About this exercise:
Reproduce the records below in full and exactly, without their images.
**** Supplied information
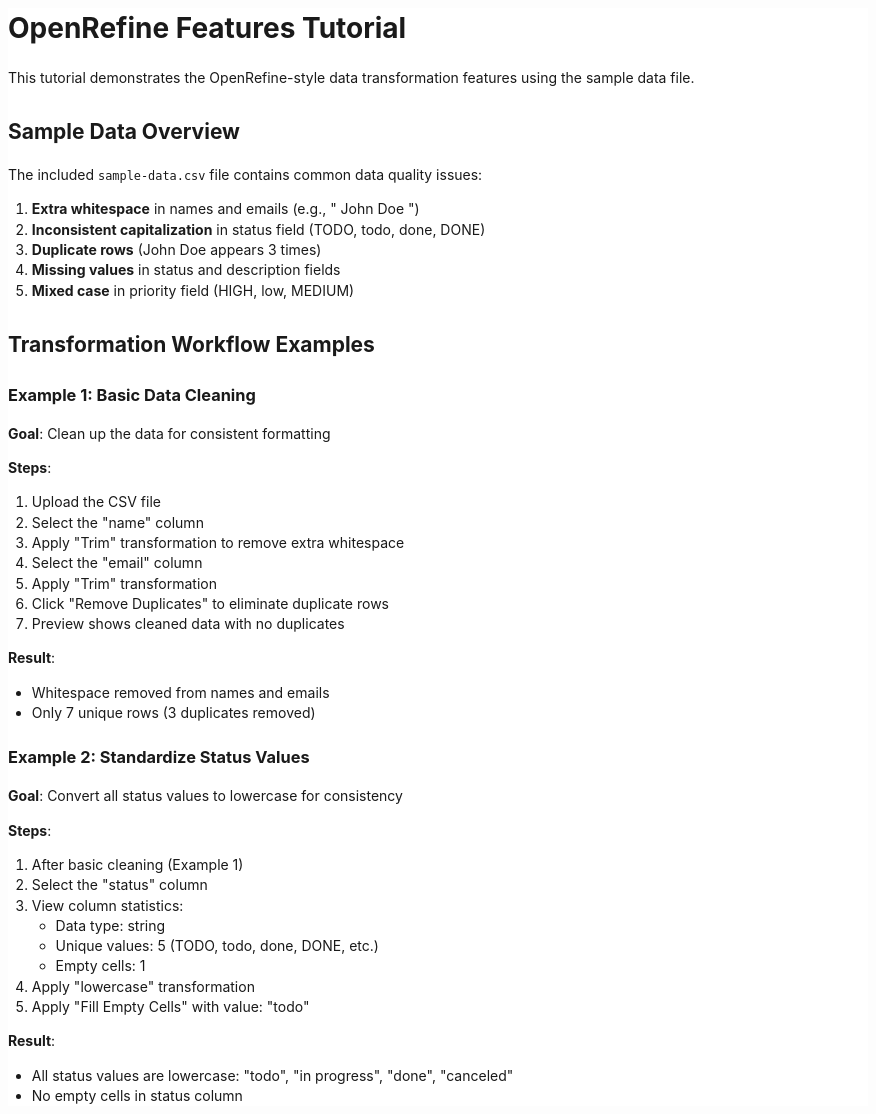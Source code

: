 # OpenRefine Features Tutorial

This tutorial demonstrates the OpenRefine-style data transformation features using the sample data file.

## Sample Data Overview

The included `sample-data.csv` file contains common data quality issues:

1. **Extra whitespace** in names and emails (e.g., "  John Doe  ")
2. **Inconsistent capitalization** in status field (TODO, todo, done, DONE)
3. **Duplicate rows** (John Doe appears 3 times)
4. **Missing values** in status and description fields
5. **Mixed case** in priority field (HIGH, low, MEDIUM)

## Transformation Workflow Examples

### Example 1: Basic Data Cleaning

**Goal**: Clean up the data for consistent formatting

**Steps**:
1. Upload the CSV file
2. Select the "name" column
3. Apply "Trim" transformation to remove extra whitespace
4. Select the "email" column
5. Apply "Trim" transformation
6. Click "Remove Duplicates" to eliminate duplicate rows
7. Preview shows cleaned data with no duplicates

**Result**:
- Whitespace removed from names and emails
- Only 7 unique rows (3 duplicates removed)

### Example 2: Standardize Status Values

**Goal**: Convert all status values to lowercase for consistency

**Steps**:
1. After basic cleaning (Example 1)
2. Select the "status" column
3. View column statistics:
   - Data type: string
   - Unique values: 5 (TODO, todo, done, DONE, etc.)
   - Empty cells: 1
4. Apply "lowercase" transformation
5. Apply "Fill Empty Cells" with value: "todo"

**Result**:
- All status values are lowercase: "todo", "in progress", "done", "canceled"
- No empty cells in status column
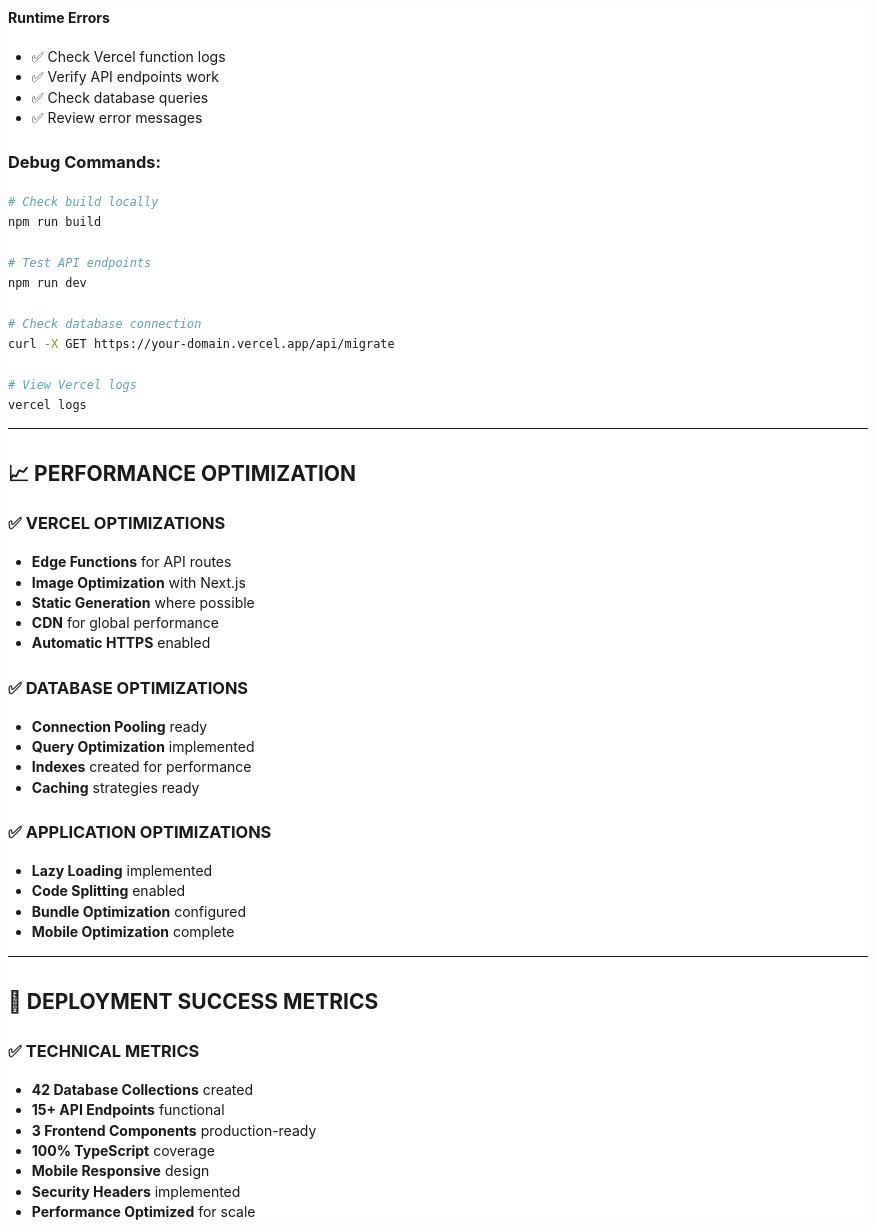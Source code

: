 #### **Runtime Errors**
- ✅ Check Vercel function logs
- ✅ Verify API endpoints work
- ✅ Check database queries
- ✅ Review error messages

### **Debug Commands:**
```bash
# Check build locally
npm run build

# Test API endpoints
npm run dev

# Check database connection
curl -X GET https://your-domain.vercel.app/api/migrate

# View Vercel logs
vercel logs
```

---

## **📈 PERFORMANCE OPTIMIZATION**

### **✅ VERCEL OPTIMIZATIONS**
- **Edge Functions** for API routes
- **Image Optimization** with Next.js
- **Static Generation** where possible
- **CDN** for global performance
- **Automatic HTTPS** enabled

### **✅ DATABASE OPTIMIZATIONS**
- **Connection Pooling** ready
- **Query Optimization** implemented
- **Indexes** created for performance
- **Caching** strategies ready

### **✅ APPLICATION OPTIMIZATIONS**
- **Lazy Loading** implemented
- **Code Splitting** enabled
- **Bundle Optimization** configured
- **Mobile Optimization** complete

---

## **🎉 DEPLOYMENT SUCCESS METRICS**

### **✅ TECHNICAL METRICS**
- **42 Database Collections** created
- **15+ API Endpoints** functional
- **3 Frontend Components** production-ready
- **100% TypeScript** coverage
- **Mobile Responsive** design
- **Security Headers** implemented
- **Performance Optimized** for scale
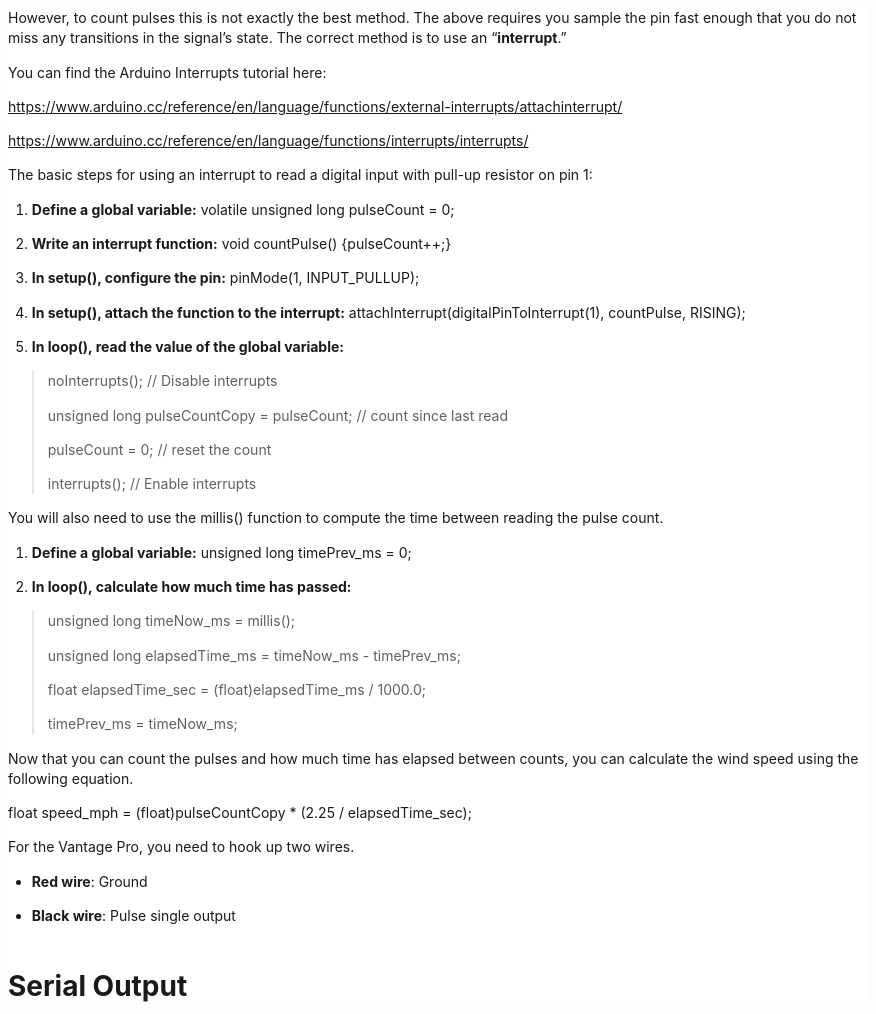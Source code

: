 However, to count pulses this is not exactly the best method. The above
requires you sample the pin fast enough that you do not miss any
transitions in the signal’s state. The correct method is to use an
“**interrupt**.”

You can find the Arduino Interrupts tutorial here:

<https://www.arduino.cc/reference/en/language/functions/external-interrupts/attachinterrupt/>

<https://www.arduino.cc/reference/en/language/functions/interrupts/interrupts/>

The basic steps for using an interrupt to read a digital input with
pull-up resistor on pin 1:

1)  **Define a global variable:** volatile unsigned long pulseCount = 0;

2)  **Write an interrupt function:** void countPulse() {pulseCount++;}

3)  **In setup(), configure the pin:** pinMode(1, INPUT_PULLUP);

4)  **In setup(), attach the function to the interrupt:**
    attachInterrupt(digitalPinToInterrupt(1), countPulse, RISING);

5)  **In loop(), read the value of the global variable:**

> noInterrupts(); // Disable interrupts
>
> unsigned long pulseCountCopy = pulseCount; // count since last read
>
> pulseCount = 0; // reset the count
>
> interrupts(); // Enable interrupts

You will also need to use the millis() function to compute the time
between reading the pulse count.

1)  **Define a global variable:** unsigned long timePrev_ms = 0;

2)  **In loop(), calculate how much time has passed:**

> unsigned long timeNow_ms = millis();
>
> unsigned long elapsedTime_ms = timeNow_ms - timePrev_ms;
>
> float elapsedTime_sec = (float)elapsedTime_ms / 1000.0;
>
> timePrev_ms = timeNow_ms;

Now that you can count the pulses and how much time has elapsed between
counts, you can calculate the wind speed using the following equation.

float speed_mph = (float)pulseCountCopy \* (2.25 / elapsedTime_sec);

For the Vantage Pro, you need to hook up two wires.

- **Red wire**: Ground

- **Black wire**: Pulse single output

# Serial Output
********
Reply to the task:
Source code

: # OpenRefine Features Tutorial

This tutorial demonstrates the OpenRefine-style data transformation features using the sample data file.

## Sample Data Overview

The included `sample-data.csv` file contains common data quality issues:

1. **Extra whitespace** in names and emails (e.g., "  John Doe  ")
2. **Inconsistent capitalization** in status field (TODO, todo, done, DONE)
3. **Duplicate rows** (John Doe appears 3 times)
4. **Missing values** in status and description fields
5. **Mixed case** in priority field (HIGH, low, MEDIUM)

## Transformation Workflow Examples

### Example 1: Basic Data Cleaning

**Goal**: Clean up the data for consistent formatting

**Steps**:
1. Upload the CSV file
2. Select the "name" column
3. Apply "Trim" transformation to remove extra whitespace
4. Select the "email" column
5. Apply "Trim" transformation
6. Click "Remove Duplicates" to eliminate duplicate rows
7. Preview shows cleaned data with no duplicates

**Result**:
- Whitespace removed from names and emails
- Only 7 unique rows (3 duplicates removed)

### Example 2: Standardize Status Values

**Goal**: Convert all status values to lowercase for consistency

**Steps**:
1. After basic cleaning (Example 1)
2. Select the "status" column
3. View column statistics:
   - Data type: string
   - Unique values: 5 (TODO, todo, done, DONE, etc.)
   - Empty cells: 1
4. Apply "lowercase" transformation
5. Apply "Fill Empty Cells" with value: "todo"

**Result**:
- All status values are lowercase: "todo", "in progress", "done", "canceled"
- No empty cells in status column
Source code

: #### **Runtime Errors**
- ✅ Check Vercel function logs
- ✅ Verify API endpoints work
- ✅ Check database queries
- ✅ Review error messages

### **Debug Commands:**
```bash
# Check build locally
npm run build

# Test API endpoints
npm run dev

# Check database connection
curl -X GET https://your-domain.vercel.app/api/migrate

# View Vercel logs
vercel logs
```

---

## **📈 PERFORMANCE OPTIMIZATION**

### **✅ VERCEL OPTIMIZATIONS**
- **Edge Functions** for API routes
- **Image Optimization** with Next.js
- **Static Generation** where possible
- **CDN** for global performance
- **Automatic HTTPS** enabled

### **✅ DATABASE OPTIMIZATIONS**
- **Connection Pooling** ready
- **Query Optimization** implemented
- **Indexes** created for performance
- **Caching** strategies ready

### **✅ APPLICATION OPTIMIZATIONS**
- **Lazy Loading** implemented
- **Code Splitting** enabled
- **Bundle Optimization** configured
- **Mobile Optimization** complete

---

## **🎉 DEPLOYMENT SUCCESS METRICS**

### **✅ TECHNICAL METRICS**
- **42 Database Collections** created
- **15+ API Endpoints** functional
- **3 Frontend Components** production-ready
- **100% TypeScript** coverage
- **Mobile Responsive** design
- **Security Headers** implemented
- **Performance Optimized** for scale
Source code

: However, to count pulses this is not exactly the best method. The above
requires you sample the pin fast enough that you do not miss any
transitions in the signal’s state. The correct method is to use an
“**interrupt**.”

You can find the Arduino Interrupts tutorial here:

<https://www.arduino.cc/reference/en/language/functions/external-interrupts/attachinterrupt/>

<https://www.arduino.cc/reference/en/language/functions/interrupts/interrupts/>

The basic steps for using an interrupt to read a digital input with
pull-up resistor on pin 1:

1)  **Define a global variable:** volatile unsigned long pulseCount = 0;

2)  **Write an interrupt function:** void countPulse() {pulseCount++;}

3)  **In setup(), configure the pin:** pinMode(1, INPUT_PULLUP);

4)  **In setup(), attach the function to the interrupt:**
    attachInterrupt(digitalPinToInterrupt(1), countPulse, RISING);

5)  **In loop(), read the value of the global variable:**

> noInterrupts(); // Disable interrupts
>
> unsigned long pulseCountCopy = pulseCount; // count since last read
>
> pulseCount = 0; // reset the count
>
> interrupts(); // Enable interrupts

You will also need to use the millis() function to compute the time
between reading the pulse count.

1)  **Define a global variable:** unsigned long timePrev_ms = 0;

2)  **In loop(), calculate how much time has passed:**

> unsigned long timeNow_ms = millis();
>
> unsigned long elapsedTime_ms = timeNow_ms - timePrev_ms;
>
> float elapsedTime_sec = (float)elapsedTime_ms / 1000.0;
>
> timePrev_ms = timeNow_ms;

Now that you can count the pulses and how much time has elapsed between
counts, you can calculate the wind speed using the following equation.

float speed_mph = (float)pulseCountCopy \* (2.25 / elapsedTime_sec);

For the Vantage Pro, you need to hook up two wires.

- **Red wire**: Ground

- **Black wire**: Pulse single output

# Serial Output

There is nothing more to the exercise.